ESPN EMBRACES RACIAL-SLUR RAPPER FOR HALFTIME SHOW:

On ESPN, Jemele Hill, co-host of “SC6,” grew excited. Her previous noteworthy excitements were tweets condemning President Trump as a “white supremacist” who contributes to the oppression of blacks, the second of which led to a brief suspension for defying ESPN’s instructions to cut it out.

Tuesday, Hill was excited for a different reason: ESPN had selected the halftime entertainment for the its broadcast of the national championship football game.

“The powers that be finally got something right — Kendrick Lamar!” she squealed, pumping her arms in delight. “Kendrick Lamar!”

Given Hill’s race-based activism, one logically wonders why she’d so openly favor Lamar, a rapper who has grown fabulously wealthy through lyrics that consistently refer to
black men as “N—-s”.

I’d be glad to provide Hill examples of his lyrical artistry so she can recite them on ESPN. She could start with “Money Trees.’’

That could never happen because ESPN would never allow such a thing, thus she’s spared from exposing her rank hypocrisy.

Or perhaps she can identify the proper context in which African-Americans should be called “N—-s,” and those logical instances when the vulgar degradation of women should be recorded, sold, performed, applauded.

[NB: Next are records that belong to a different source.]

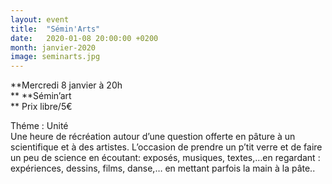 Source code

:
 ```yaml
---
layout: event
title:  "Sémin'Arts"
date:   2020-01-08 20:00:00 +0200
month: janvier-2020
image: seminarts.jpg
---
```


[
](http://localhost/wpagendarts/wp-content/uploads/2017/05/seminarts.jpg)
**Mercredi 8 janvier à 20h  
** **Sémin’art  
** Prix libre/5€

Théme : Unité  
Une heure de récréation autour d’une question offerte en pâture à un scientifique et à des artistes. L’occasion de prendre un p’tit verre et de faire un peu de science en écoutant: exposés, musiques, textes,…en regardant : expériences, dessins, films, danse,… en mettant parfois la main à la pâte.. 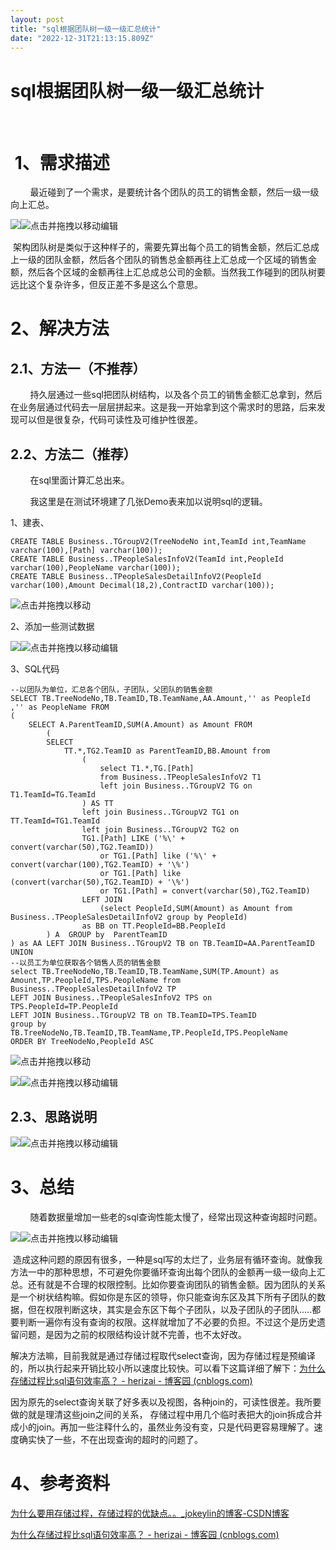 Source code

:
 ```yaml
---
layout: post
title: "sql根据团队树一级一级汇总统计"
date: "2022-12-31T21:13:15.809Z"
---
```

sql根据团队树一级一级汇总统计
================

​

 1、需求描述
=======

        最近碰到了一个需求，是要统计各个团队的员工的销售金额，然后一级一级向上汇总。

![](https://img-blog.csdnimg.cn/98bd931a4b124753aa9fe8291a2aaadc.png)![](https://img2023.cnblogs.com/blog/2611086/202212/2611086-20221231123452908-1504086560.gif "点击并拖拽以移动")​编辑

 架构团队树是类似于这种样子的，需要先算出每个员工的销售金额，然后汇总成上一级的团队金额，然后各个团队的销售总金额再往上汇总成一个区域的销售金额，然后各个区域的金额再往上汇总成总公司的金额。当然我工作碰到的团队树要远比这个复杂许多，但反正差不多是这么个意思。

2、解决方法
======

2.1、方法一（不推荐）
------------

        持久层通过一些sql把团队树结构，以及各个员工的销售金额汇总拿到，然后在业务层通过代码去一层层拼起来。这是我一开始拿到这个需求时的思路，后来发现可以但是很复杂，代码可读性及可维护性很差。

2.2、方法二（推荐）
-----------

        在sql里面计算汇总出来。

        我这里是在测试环境建了几张Demo表来加以说明sql的逻辑。

1、建表、

    CREATE TABLE Business..TGroupV2(TreeNodeNo int,TeamId int,TeamName varchar(100),[Path] varchar(100));
    CREATE TABLE Business..TPeopleSalesInfoV2(TeamId int,PeopleId varchar(100),PeopleName varchar(100));
    CREATE TABLE Business..TPeopleSalesDetailInfoV2(PeopleId varchar(100),Amount Decimal(18,2),ContractID varchar(100));

![](https://img2023.cnblogs.com/blog/2611086/202212/2611086-20221231123452908-1504086560.gif "点击并拖拽以移动")

2、添加一些测试数据

![](https://img-blog.csdnimg.cn/76aa729c13544defb4bc5426ddcbf45d.png)![](https://img2023.cnblogs.com/blog/2611086/202212/2611086-20221231123452908-1504086560.gif "点击并拖拽以移动")​编辑

3、SQL代码

    --以团队为单位，汇总各个团队，子团队，父团队的销售金额
    SELECT TB.TreeNodeNo,TB.TeamID,TB.TeamName,AA.Amount,'' as PeopleId ,'' as PeopleName FROM 
    (
    	SELECT A.ParentTeamID,SUM(A.Amount) as Amount FROM
    		(
    		SELECT  
    			TT.*,TG2.TeamID as ParentTeamID,BB.Amount from
    				(
    					select T1.*,TG.[Path]
    					from Business..TPeopleSalesInfoV2 T1 
    					left join Business..TGroupV2 TG on T1.TeamId=TG.TeamId
    				) AS TT
    				left join Business..TGroupV2 TG1 on TT.TeamId=TG1.TeamId
    				left join Business..TGroupV2 TG2 on 
    				TG1.[Path] LIKE ('%\' + convert(varchar(50),TG2.TeamID)) 
    				 	or TG1.[Path] like ('%\' + convert(varchar(100),TG2.TeamID) + '\%') 
    				    or TG1.[Path] like (convert(varchar(50),TG2.TeamID) + '\%') 
    				    or TG1.[Path] = convert(varchar(50),TG2.TeamID) 
    				LEFT JOIN 
    					(select PeopleId,SUM(Amount) as Amount from Business..TPeopleSalesDetailInfoV2 group by PeopleId)
    				as BB on TT.PeopleId=BB.PeopleId
    		) A	 GROUP by  ParentTeamID
    ) as AA LEFT JOIN Business..TGroupV2 TB on TB.TeamID=AA.ParentTeamID
    UNION 
    --以员工为单位获取各个销售人员的销售金额
    select TB.TreeNodeNo,TB.TeamID,TB.TeamName,SUM(TP.Amount) as Amount,TP.PeopleId,TPS.PeopleName from Business..TPeopleSalesDetailInfoV2 TP
    LEFT JOIN Business..TPeopleSalesInfoV2 TPS on  TPS.PeopleId=TP.PeopleId
    LEFT JOIN Business..TGroupV2 TB on TB.TeamID=TPS.TeamID
    group by TB.TreeNodeNo,TB.TeamID,TB.TeamName,TP.PeopleId,TPS.PeopleName
    ORDER BY TreeNodeNo,PeopleId ASC 

![](https://img2023.cnblogs.com/blog/2611086/202212/2611086-20221231123452908-1504086560.gif "点击并拖拽以移动")

![](https://img-blog.csdnimg.cn/a255d8444e044d6293bfe83e643e55ca.png)![](https://img2023.cnblogs.com/blog/2611086/202212/2611086-20221231123452908-1504086560.gif "点击并拖拽以移动")​编辑

2.3、思路说明
--------

![](https://img-blog.csdnimg.cn/c0515befc254447b9a50722e64c3abf9.png)![](https://img2023.cnblogs.com/blog/2611086/202212/2611086-20221231123452908-1504086560.gif "点击并拖拽以移动")​编辑

3、总结
====

        随着数据量增加一些老的sql查询性能太慢了，经常出现这种查询超时问题。

![](https://img-blog.csdnimg.cn/07b2f38e0712488bb98c2e4392ca3ca4.png)![](https://img2023.cnblogs.com/blog/2611086/202212/2611086-20221231123452908-1504086560.gif "点击并拖拽以移动")​编辑

 造成这种问题的原因有很多，一种是sql写的太烂了，业务层有循环查询。就像我方法一中的那种思想，不可避免你要循环查询出每个团队的金额再一级一级向上汇总。还有就是不合理的权限控制。比如你要查询团队的销售金额。因为团队的关系是一个树状结构嘛。假如你是东区的领导，你只能查询东区及其下所有子团队的数据，但在权限判断这块，其实是会东区下每个子团队，以及子团队的子团队.....都要判断一遍你有没有查询的权限。这样就增加了不必要的负担。不过这个是历史遗留问题，是因为之前的权限结构设计就不完善，也不太好改。

解决方法嘛，目前我就是通过存储过程取代select查询，因为存储过程是预编译的，所以执行起来开销比较小所以速度比较快。可以看下这篇详细了解下：[为什么存储过程比sql语句效率高？ - herizai - 博客园 (cnblogs.com)](https://www.cnblogs.com/herizai/p/7204125.html "为什么存储过程比sql语句效率高？ - herizai - 博客园 (cnblogs.com)")

因为原先的select查询关联了好多表以及视图，各种join的，可读性很差。我所要做的就是理清这些join之间的关系， 存储过程中用几个临时表把大的join拆成合并成小的join。再加一些注释什么的，虽然业务没有变，只是代码更容易理解了。速度确实快了一些，不在出现查询的超时的问题了。

4、参考资料
======

[为什么要用存储过程，存储过程的优缺点。。\_jokeylin的博客-CSDN博客](https://blog.csdn.net/jokeylin/article/details/80283989 "为什么要用存储过程，存储过程的优缺点。。_jokeylin的博客-CSDN博客")

[为什么存储过程比sql语句效率高？ - herizai - 博客园 (cnblogs.com)](https://www.cnblogs.com/herizai/p/7204125.html "为什么存储过程比sql语句效率高？ - herizai - 博客园 (cnblogs.com)")

​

Does Hill know that 12-year-old black kids now effortlessly, reflexively call one another “n—-s”? She’s good with that?

Odd, but not surprising, how it works. ESPN, a sports network, decries racism and sexism from within and beyond, yet eagerly seizes the cross-promotional (perceived) value in embracing such rappers. Still, not one ESPN exec would dare publicly repeat their lyrics.

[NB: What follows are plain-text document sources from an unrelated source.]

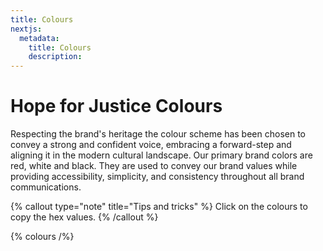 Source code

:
 ```yaml
---
title: Colours
nextjs:
  metadata:
    title: Colours
    description:
---
```


# Hope for Justice Colours

Respecting the brand's heritage the colour scheme has been chosen to convey a strong and confident voice, embracing a forward-step and aligning it in the modern cultural landscape. Our primary brand colors are red, white and black. They are used to convey our brand values while providing accessibility, simplicity, and consistency throughout all brand communications.

{% callout type="note" title="Tips and tricks" %}
Click on the colours to copy the hex values.
{% /callout %}

{% colours /%}
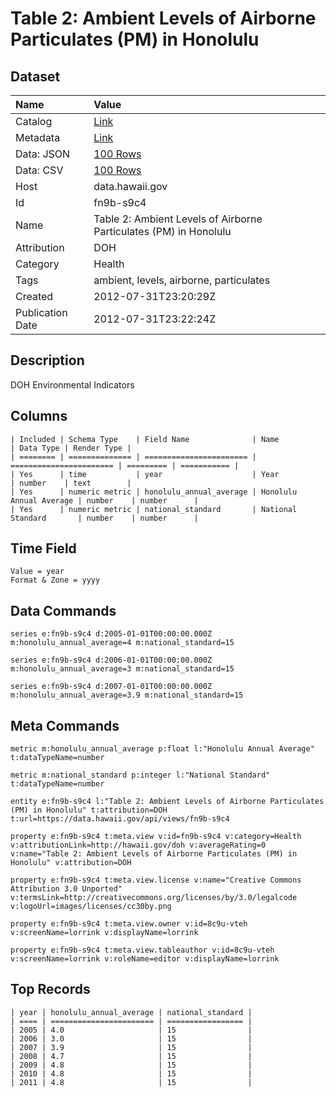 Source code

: # Table 2: Ambient Levels of Airborne Particulates (PM) in Honolulu

## Dataset

| Name | Value |
| :--- | :---- |
| Catalog | [Link](https://catalog.data.gov/dataset/table-2-ambient-levels-of-airborne-particulates-pm-in-honolulu-7c51c) |
| Metadata | [Link](https://data.hawaii.gov/api/views/fn9b-s9c4) |
| Data: JSON | [100 Rows](https://data.hawaii.gov/api/views/fn9b-s9c4/rows.json?max_rows=100) |
| Data: CSV | [100 Rows](https://data.hawaii.gov/api/views/fn9b-s9c4/rows.csv?max_rows=100) |
| Host | data.hawaii.gov |
| Id | fn9b-s9c4 |
| Name | Table 2: Ambient Levels of Airborne Particulates (PM) in Honolulu |
| Attribution | DOH |
| Category | Health |
| Tags | ambient, levels, airborne, particulates |
| Created | 2012-07-31T23:20:29Z |
| Publication Date | 2012-07-31T23:22:24Z |

## Description

DOH Environmental Indicators

## Columns

```ls
| Included | Schema Type    | Field Name              | Name                    | Data Type | Render Type |
| ======== | ============== | ======================= | ======================= | ========= | =========== |
| Yes      | time           | year                    | Year                    | number    | text        |
| Yes      | numeric metric | honolulu_annual_average | Honolulu Annual Average | number    | number      |
| Yes      | numeric metric | national_standard       | National Standard       | number    | number      |
```

## Time Field

```ls
Value = year
Format & Zone = yyyy
```

## Data Commands

```ls
series e:fn9b-s9c4 d:2005-01-01T00:00:00.000Z m:honolulu_annual_average=4 m:national_standard=15

series e:fn9b-s9c4 d:2006-01-01T00:00:00.000Z m:honolulu_annual_average=3 m:national_standard=15

series e:fn9b-s9c4 d:2007-01-01T00:00:00.000Z m:honolulu_annual_average=3.9 m:national_standard=15
```

## Meta Commands

```ls
metric m:honolulu_annual_average p:float l:"Honolulu Annual Average" t:dataTypeName=number

metric m:national_standard p:integer l:"National Standard" t:dataTypeName=number

entity e:fn9b-s9c4 l:"Table 2: Ambient Levels of Airborne Particulates (PM) in Honolulu" t:attribution=DOH t:url=https://data.hawaii.gov/api/views/fn9b-s9c4

property e:fn9b-s9c4 t:meta.view v:id=fn9b-s9c4 v:category=Health v:attributionLink=http://hawaii.gov/doh v:averageRating=0 v:name="Table 2: Ambient Levels of Airborne Particulates (PM) in Honolulu" v:attribution=DOH

property e:fn9b-s9c4 t:meta.view.license v:name="Creative Commons Attribution 3.0 Unported" v:termsLink=http://creativecommons.org/licenses/by/3.0/legalcode v:logoUrl=images/licenses/cc30by.png

property e:fn9b-s9c4 t:meta.view.owner v:id=8c9u-vteh v:screenName=lorrink v:displayName=lorrink

property e:fn9b-s9c4 t:meta.view.tableauthor v:id=8c9u-vteh v:screenName=lorrink v:roleName=editor v:displayName=lorrink
```

## Top Records

```ls
| year | honolulu_annual_average | national_standard | 
| ==== | ======================= | ================= | 
| 2005 | 4.0                     | 15                | 
| 2006 | 3.0                     | 15                | 
| 2007 | 3.9                     | 15                | 
| 2008 | 4.7                     | 15                | 
| 2009 | 4.8                     | 15                | 
| 2010 | 4.8                     | 15                | 
| 2011 | 4.8                     | 15                | 
```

Why, it’s as if the alt-right is the mirror image of the mainstream American left, or something. How mainstream is Lamar? Obama met with him in the oval office before his last State of the Union Speech, and he performed for Mr. Obama last Fourth of July, despite* Lamar’s lyrics, and the cover of his million-selling album:

A few hours before delivering that State of the Union, President Obama met with rapper Kendrick Lamar. Obama announced that Lamar’s hit “How Much a Dollar Cost” was his favorite song of 2015. The song comes from the album To Pimp a Butterfly; the album cover shows a crowd of young African-American men massed in front of the White House. In celebratory fashion, all are gripping champagne bottles and hundred-dollar bills; in front of them lies the corpse of a white judge, with two Xs drawn over his closed eyes. So why wouldn’t the president’s advisors at least have advised him that such a gratuitous White House sanction might be incongruous with a visual message of racial hatred? Was Obama seeking cultural authenticity, of the sort he seeks by wearing a T-shirt, with his baseball cap on backwards and thumb up?

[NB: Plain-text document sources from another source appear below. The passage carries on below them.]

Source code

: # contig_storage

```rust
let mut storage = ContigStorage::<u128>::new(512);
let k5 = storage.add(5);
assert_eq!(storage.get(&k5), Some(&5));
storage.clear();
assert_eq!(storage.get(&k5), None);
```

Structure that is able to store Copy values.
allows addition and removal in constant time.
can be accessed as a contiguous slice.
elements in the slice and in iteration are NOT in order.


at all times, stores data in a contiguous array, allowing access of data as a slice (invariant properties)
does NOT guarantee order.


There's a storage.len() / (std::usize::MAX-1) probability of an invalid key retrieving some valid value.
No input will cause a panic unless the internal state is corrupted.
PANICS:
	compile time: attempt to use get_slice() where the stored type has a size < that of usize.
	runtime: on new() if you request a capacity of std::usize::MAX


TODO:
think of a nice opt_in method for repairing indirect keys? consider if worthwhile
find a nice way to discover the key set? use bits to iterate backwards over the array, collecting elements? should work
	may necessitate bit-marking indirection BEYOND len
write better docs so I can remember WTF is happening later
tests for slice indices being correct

To play the old “what if” game that is necessary in the bewildering age of Obama: what if President George W. Bush had invited to the White House a controversial country Western singer, known for using the f- and n- words liberally in his music and celebrating attacks on Bureau of Land Management officers?

It takes an Inner Party level of self-imposed amnesia for the left to simultaneously declare Trump a uniquely racist vulgarian, while blocking out their near-total control of pop culture for decades, and the former president’s embrace of some of the worst of it. Perhaps someone should have asked, are we being the baddies here, before going too far.

* I know, I know, I just Fox Butterfield-ed myself there.